TASK DATA:
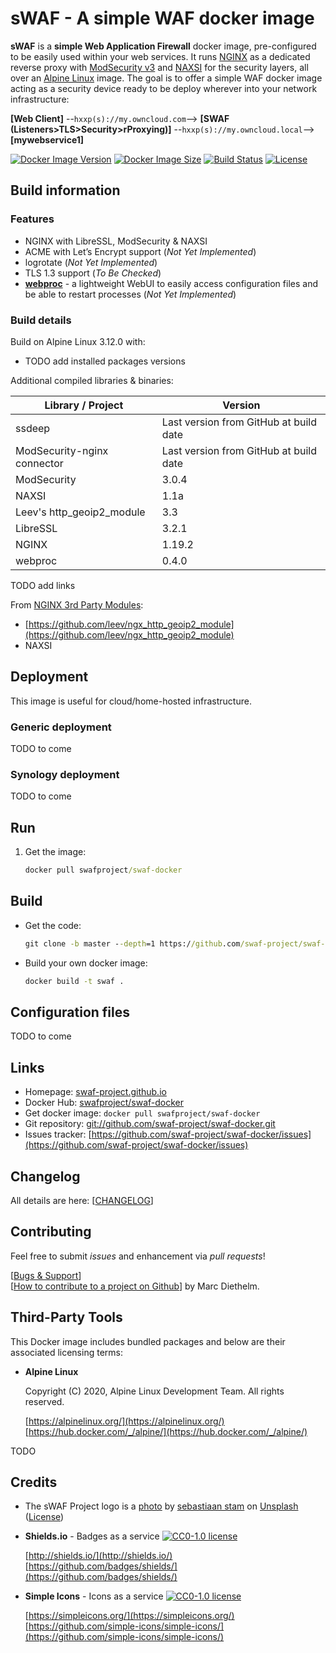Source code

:# sWAF - A simple WAF docker image

**sWAF** is a **simple Web Application Firewall** docker image, pre-configured to be easily used within your web services. It runs [NGINX](https://www.nginx.com/) as a dedicated reverse proxy with [ModSecurity v3](https://github.com/SpiderLabs/ModSecurity/tree/v3/master) and [NAXSI](https://github.com/nbs-system/naxsi) for the security layers, all over an [Alpine Linux](https://www.alpinelinux.org/) image. The goal is to offer a simple WAF docker image acting as a security device ready to be deploy wherever into your network infrastructure:

**[Web Client]** --`hxxp(s)://my.owncloud.com`--> **[SWAF (Listeners>TLS>Security>rProxying)]** --`hxxp(s)://my.owncloud.local`--> **[mywebservice1]**

[![Docker Image Version](https://img.shields.io/docker/v/swafproject/swaf-docker?sort=semver&logo=docker)](https://hub.docker.com/repository/docker/swafproject/swaf-docker)
[![Docker Image Size](https://img.shields.io/docker/image-size/swafproject/swaf-docker?sort=semver&logo=docker)](https://hub.docker.com/repository/docker/swafproject/swaf-docker)
[![Build Status](https://img.shields.io/travis/swafproject/swaf-docker/master.svg?logo=travis&label=master)](https://travis-ci.org/swaf-project/swaf-docker)
[![License](https://img.shields.io/github/license/swaf-project/swaf-docker?color=blue)](https://raw.githubusercontent.com/swaf-project/swaf-docker/master/LICENSE)

## Build information

### Features

* NGINX with LibreSSL, ModSecurity & NAXSI
* ACME with Let’s Encrypt support (_Not Yet Implemented_)
* logrotate (_Not Yet Implemented_)
* TLS 1.3 support (_To Be Checked_)
* [**webproc**](https://github.com/jpillora/webproc/) - a lightweight WebUI to easily access configuration files and be able to restart processes (_Not Yet Implemented_)

### Build details

Build on Alpine Linux 3.12.0 with:

* TODO add installed packages versions

Additional compiled libraries & binaries:

|Library / Project|Version|
|--|--|
|ssdeep|Last version from GitHub at build date|
|ModSecurity-nginx connector|Last version from GitHub at build date|
|ModSecurity|3.0.4|
|NAXSI|1.1a|
|Leev's http_geoip2_module|3.3|
|LibreSSL|3.2.1|
|NGINX|1.19.2|
|webproc|0.4.0|

TODO add links

From [NGINX 3rd Party Modules](https://www.nginx.com/resources/wiki/modules/):

* [https://github.com/leev/ngx_http_geoip2_module](https://github.com/leev/ngx_http_geoip2_module)
* NAXSI

## Deployment

This image is useful for cloud/home-hosted infrastructure.

### Generic deployment

TODO to come

### Synology deployment

TODO to come

## Run

1. Get the image:

    ```cmd
    docker pull swafproject/swaf-docker
    ```

## Build

* Get the code:

    ```cmd
    git clone -b master --depth=1 https://github.com/swaf-project/swaf-docker
    ```

* Build your own docker image:

    ```cmd
    docker build -t swaf .
    ```

## Configuration files

TODO to come

## Links

* Homepage: [swaf-project.github.io](https://swaf-project.github.io/)
* Docker Hub: [swafproject/swaf-docker](https://hub.docker.com/swafproject/swaf-docker)
* Get docker image: `docker pull swafproject/swaf-docker`
* Git repository: [git://github.com/swaf-project/swaf-docker.git](git://github.com/swaf-project/swaf-docker.git)
* Issues tracker: [https://github.com/swaf-project/swaf-docker/issues](https://github.com/swaf-project/swaf-docker/issues)

## Changelog

All details are here: [[CHANGELOG](CHANGELOG.md)]

## Contributing

Feel free to submit *issues* and enhancement via *pull requests*!

[[Bugs & Support](https://github.com/styx0x6/swaf/issues)]  
[[How to contribute to a project on Github](https://gist.github.com/MarcDiethelm/7303312)] by Marc Diethelm.

## Third-Party Tools

This Docker image includes bundled packages and below are their associated licensing terms:

* **Alpine Linux**

    Copyright (C) 2020, Alpine Linux Development Team. All rights reserved.

    [https://alpinelinux.org/](https://alpinelinux.org/)
    [https://hub.docker.com/_/alpine/](https://hub.docker.com/_/alpine/)

TODO

## Credits

* The sWAF Project logo is a [photo](https://unsplash.com/photos/Yre4PGYWCNE) by [sebastiaan stam](https://unsplash.com/@sebastiaanstam) on [Unsplash](https://unsplash.com/) ([License](https://unsplash.com/license))

* **Shields.io** - Badges as a service [![CC0-1.0 license](http://i.creativecommons.org/p/zero/1.0/88x15.png)](https://raw.githubusercontent.com/badges/shields/master/LICENSE)

    [http://shields.io/](http://shields.io/)  
    [https://github.com/badges/shields/](https://github.com/badges/shields/)

* **Simple Icons** - Icons as a service [![CC0-1.0 license](http://i.creativecommons.org/p/zero/1.0/88x15.png)](https://raw.githubusercontent.com/simple-icons/simple-icons/master/LICENSE.md)

    [https://simpleicons.org/](https://simpleicons.org/)  
    [https://github.com/simple-icons/simple-icons/](https://github.com/simple-icons/simple-icons/)
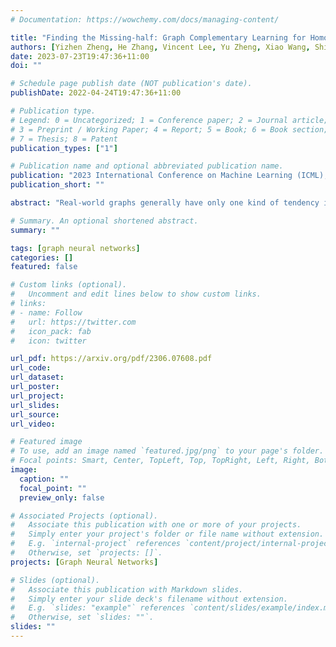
 ```yaml
---
# Documentation: https://wowchemy.com/docs/managing-content/

title: "Finding the Missing-half: Graph Complementary Learning for Homophily-prone and Heterophily-prone Graphs"
authors: [Yizhen Zheng, He Zhang, Vincent Lee, Yu Zheng, Xiao Wang, Shirui Pan]
date: 2023-07-23T19:47:36+11:00
doi: ""

# Schedule page publish date (NOT publication's date).
publishDate: 2022-04-24T19:47:36+11:00

# Publication type.
# Legend: 0 = Uncategorized; 1 = Conference paper; 2 = Journal article;
# 3 = Preprint / Working Paper; 4 = Report; 5 = Book; 6 = Book section;
# 7 = Thesis; 8 = Patent
publication_types: ["1"]

# Publication name and optional abbreviated publication name.
publication: "2023 International Conference on Machine Learning (ICML), Honolulu, Hawaii, USA, July 23 - July 29, 2023 (CORE A*)"
publication_short: ""

abstract: "Real-world graphs generally have only one kind of tendency in their connections. These connections are either homophilic-prone or heterophilic-prone. While graphs with homophilic-prone edges tend to connect nodes with the same class (i.e., intra-class nodes), heterophilic-prone edges tend to build relationships between nodes with different classes (i.e., inter-class nodes). Existing GNNs only take the original graph as input during training. The problem with this approach is that it forgets to take into consideration the ''missing-half'' structural information, that is, heterophilic-prone topology for homophilic-prone graphs and homophilic-prone topology for heterophilic-prone graphs. In our paper, we introduce Graph cOmplementAry Learning, namely GOAL, which consists of two components: graph complementation and complemented graph convolution. The first component finds the missing-half structural information for a given graph to complement it. The complemented graph has two sets of graphs including both homophilic- and heterophilic-prone topology. In the latter component, to handle complemented graphs, we design a new graph convolution from the perspective of optimisation. The experiment results show that GOAL consistently outperforms all baselines in eight real-world datasets."

# Summary. An optional shortened abstract.
summary: ""

tags: [graph neural networks]
categories: []
featured: false

# Custom links (optional).
#   Uncomment and edit lines below to show custom links.
# links:
# - name: Follow
#   url: https://twitter.com
#   icon_pack: fab
#   icon: twitter

url_pdf: https://arxiv.org/pdf/2306.07608.pdf
url_code: 
url_dataset:
url_poster:
url_project:
url_slides:
url_source:
url_video:

# Featured image
# To use, add an image named `featured.jpg/png` to your page's folder. 
# Focal points: Smart, Center, TopLeft, Top, TopRight, Left, Right, BottomLeft, Bottom, BottomRight.
image:
  caption: ""
  focal_point: ""
  preview_only: false

# Associated Projects (optional).
#   Associate this publication with one or more of your projects.
#   Simply enter your project's folder or file name without extension.
#   E.g. `internal-project` references `content/project/internal-project/index.md`.
#   Otherwise, set `projects: []`.
projects: [Graph Neural Networks]

# Slides (optional).
#   Associate this publication with Markdown slides.
#   Simply enter your slide deck's filename without extension.
#   E.g. `slides: "example"` references `content/slides/example/index.md`.
#   Otherwise, set `slides: ""`.
slides: ""
---
```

PROBLEM TO SOLVE: Print the listing word for word but skip its pictures.

TASK OUTPUT:
Source code

:# sWAF - A simple WAF docker image

**sWAF** is a **simple Web Application Firewall** docker image, pre-configured to be easily used within your web services. It runs [NGINX](https://www.nginx.com/) as a dedicated reverse proxy with [ModSecurity v3](https://github.com/SpiderLabs/ModSecurity/tree/v3/master) and [NAXSI](https://github.com/nbs-system/naxsi) for the security layers, all over an [Alpine Linux](https://www.alpinelinux.org/) image. The goal is to offer a simple WAF docker image acting as a security device ready to be deploy wherever into your network infrastructure:

**[Web Client]** --`hxxp(s)://my.owncloud.com`--> **[SWAF (Listeners>TLS>Security>rProxying)]** --`hxxp(s)://my.owncloud.local`--> **[mywebservice1]**

[![Docker Image Version](https://img.shields.io/docker/v/swafproject/swaf-docker?sort=semver&logo=docker)](https://hub.docker.com/repository/docker/swafproject/swaf-docker)
[![Docker Image Size](https://img.shields.io/docker/image-size/swafproject/swaf-docker?sort=semver&logo=docker)](https://hub.docker.com/repository/docker/swafproject/swaf-docker)
[![Build Status](https://img.shields.io/travis/swafproject/swaf-docker/master.svg?logo=travis&label=master)](https://travis-ci.org/swaf-project/swaf-docker)
[![License](https://img.shields.io/github/license/swaf-project/swaf-docker?color=blue)](https://raw.githubusercontent.com/swaf-project/swaf-docker/master/LICENSE)

## Build information

### Features

* NGINX with LibreSSL, ModSecurity & NAXSI
* ACME with Let’s Encrypt support (_Not Yet Implemented_)
* logrotate (_Not Yet Implemented_)
* TLS 1.3 support (_To Be Checked_)
* [**webproc**](https://github.com/jpillora/webproc/) - a lightweight WebUI to easily access configuration files and be able to restart processes (_Not Yet Implemented_)

### Build details

Build on Alpine Linux 3.12.0 with:

* TODO add installed packages versions

Additional compiled libraries & binaries:

|Library / Project|Version|
|--|--|
|ssdeep|Last version from GitHub at build date|
|ModSecurity-nginx connector|Last version from GitHub at build date|
|ModSecurity|3.0.4|
|NAXSI|1.1a|
|Leev's http_geoip2_module|3.3|
|LibreSSL|3.2.1|
|NGINX|1.19.2|
|webproc|0.4.0|

TODO add links

From [NGINX 3rd Party Modules](https://www.nginx.com/resources/wiki/modules/):

* [https://github.com/leev/ngx_http_geoip2_module](https://github.com/leev/ngx_http_geoip2_module)
* NAXSI

## Deployment

This image is useful for cloud/home-hosted infrastructure.

### Generic deployment

TODO to come

### Synology deployment

TODO to come

## Run

1. Get the image:

    ```cmd
    docker pull swafproject/swaf-docker
    ```

## Build

* Get the code:

    ```cmd
    git clone -b master --depth=1 https://github.com/swaf-project/swaf-docker
    ```

* Build your own docker image:

    ```cmd
    docker build -t swaf .
    ```

## Configuration files

TODO to come

## Links

* Homepage: [swaf-project.github.io](https://swaf-project.github.io/)
* Docker Hub: [swafproject/swaf-docker](https://hub.docker.com/swafproject/swaf-docker)
* Get docker image: `docker pull swafproject/swaf-docker`
* Git repository: [git://github.com/swaf-project/swaf-docker.git](git://github.com/swaf-project/swaf-docker.git)
* Issues tracker: [https://github.com/swaf-project/swaf-docker/issues](https://github.com/swaf-project/swaf-docker/issues)

## Changelog

All details are here: [[CHANGELOG](CHANGELOG.md)]

## Contributing

Feel free to submit *issues* and enhancement via *pull requests*!

[[Bugs & Support](https://github.com/styx0x6/swaf/issues)]  
[[How to contribute to a project on Github](https://gist.github.com/MarcDiethelm/7303312)] by Marc Diethelm.

## Third-Party Tools

This Docker image includes bundled packages and below are their associated licensing terms:

* **Alpine Linux**

    Copyright (C) 2020, Alpine Linux Development Team. All rights reserved.

    [https://alpinelinux.org/](https://alpinelinux.org/)
    [https://hub.docker.com/_/alpine/](https://hub.docker.com/_/alpine/)

TODO

## Credits

* The sWAF Project logo is a [photo](https://unsplash.com/photos/Yre4PGYWCNE) by [sebastiaan stam](https://unsplash.com/@sebastiaanstam) on [Unsplash](https://unsplash.com/) ([License](https://unsplash.com/license))

* **Shields.io** - Badges as a service [![CC0-1.0 license](http://i.creativecommons.org/p/zero/1.0/88x15.png)](https://raw.githubusercontent.com/badges/shields/master/LICENSE)

    [http://shields.io/](http://shields.io/)  
    [https://github.com/badges/shields/](https://github.com/badges/shields/)

* **Simple Icons** - Icons as a service [![CC0-1.0 license](http://i.creativecommons.org/p/zero/1.0/88x15.png)](https://raw.githubusercontent.com/simple-icons/simple-icons/master/LICENSE.md)

    [https://simpleicons.org/](https://simpleicons.org/)  
    [https://github.com/simple-icons/simple-icons/](https://github.com/simple-icons/simple-icons/)
 ```yaml
---
# Documentation: https://wowchemy.com/docs/managing-content/

title: "Finding the Missing-half: Graph Complementary Learning for Homophily-prone and Heterophily-prone Graphs"
authors: [Yizhen Zheng, He Zhang, Vincent Lee, Yu Zheng, Xiao Wang, Shirui Pan]
date: 2023-07-23T19:47:36+11:00
doi: ""

# Schedule page publish date (NOT publication's date).
publishDate: 2022-04-24T19:47:36+11:00

# Publication type.
# Legend: 0 = Uncategorized; 1 = Conference paper; 2 = Journal article;
# 3 = Preprint / Working Paper; 4 = Report; 5 = Book; 6 = Book section;
# 7 = Thesis; 8 = Patent
publication_types: ["1"]

# Publication name and optional abbreviated publication name.
publication: "2023 International Conference on Machine Learning (ICML), Honolulu, Hawaii, USA, July 23 - July 29, 2023 (CORE A*)"
publication_short: ""

abstract: "Real-world graphs generally have only one kind of tendency in their connections. These connections are either homophilic-prone or heterophilic-prone. While graphs with homophilic-prone edges tend to connect nodes with the same class (i.e., intra-class nodes), heterophilic-prone edges tend to build relationships between nodes with different classes (i.e., inter-class nodes). Existing GNNs only take the original graph as input during training. The problem with this approach is that it forgets to take into consideration the ''missing-half'' structural information, that is, heterophilic-prone topology for homophilic-prone graphs and homophilic-prone topology for heterophilic-prone graphs. In our paper, we introduce Graph cOmplementAry Learning, namely GOAL, which consists of two components: graph complementation and complemented graph convolution. The first component finds the missing-half structural information for a given graph to complement it. The complemented graph has two sets of graphs including both homophilic- and heterophilic-prone topology. In the latter component, to handle complemented graphs, we design a new graph convolution from the perspective of optimisation. The experiment results show that GOAL consistently outperforms all baselines in eight real-world datasets."

# Summary. An optional shortened abstract.
summary: ""

tags: [graph neural networks]
categories: []
featured: false

# Custom links (optional).
#   Uncomment and edit lines below to show custom links.
# links:
# - name: Follow
#   url: https://twitter.com
#   icon_pack: fab
#   icon: twitter

url_pdf: https://arxiv.org/pdf/2306.07608.pdf
url_code: 
url_dataset:
url_poster:
url_project:
url_slides:
url_source:
url_video:

# Featured image
# To use, add an image named `featured.jpg/png` to your page's folder. 
# Focal points: Smart, Center, TopLeft, Top, TopRight, Left, Right, BottomLeft, Bottom, BottomRight.
image:
  caption: ""
  focal_point: ""
  preview_only: false

# Associated Projects (optional).
#   Associate this publication with one or more of your projects.
#   Simply enter your project's folder or file name without extension.
#   E.g. `internal-project` references `content/project/internal-project/index.md`.
#   Otherwise, set `projects: []`.
projects: [Graph Neural Networks]

# Slides (optional).
#   Associate this publication with Markdown slides.
#   Simply enter your slide deck's filename without extension.
#   E.g. `slides: "example"` references `content/slides/example/index.md`.
#   Otherwise, set `slides: ""`.
slides: ""
---
```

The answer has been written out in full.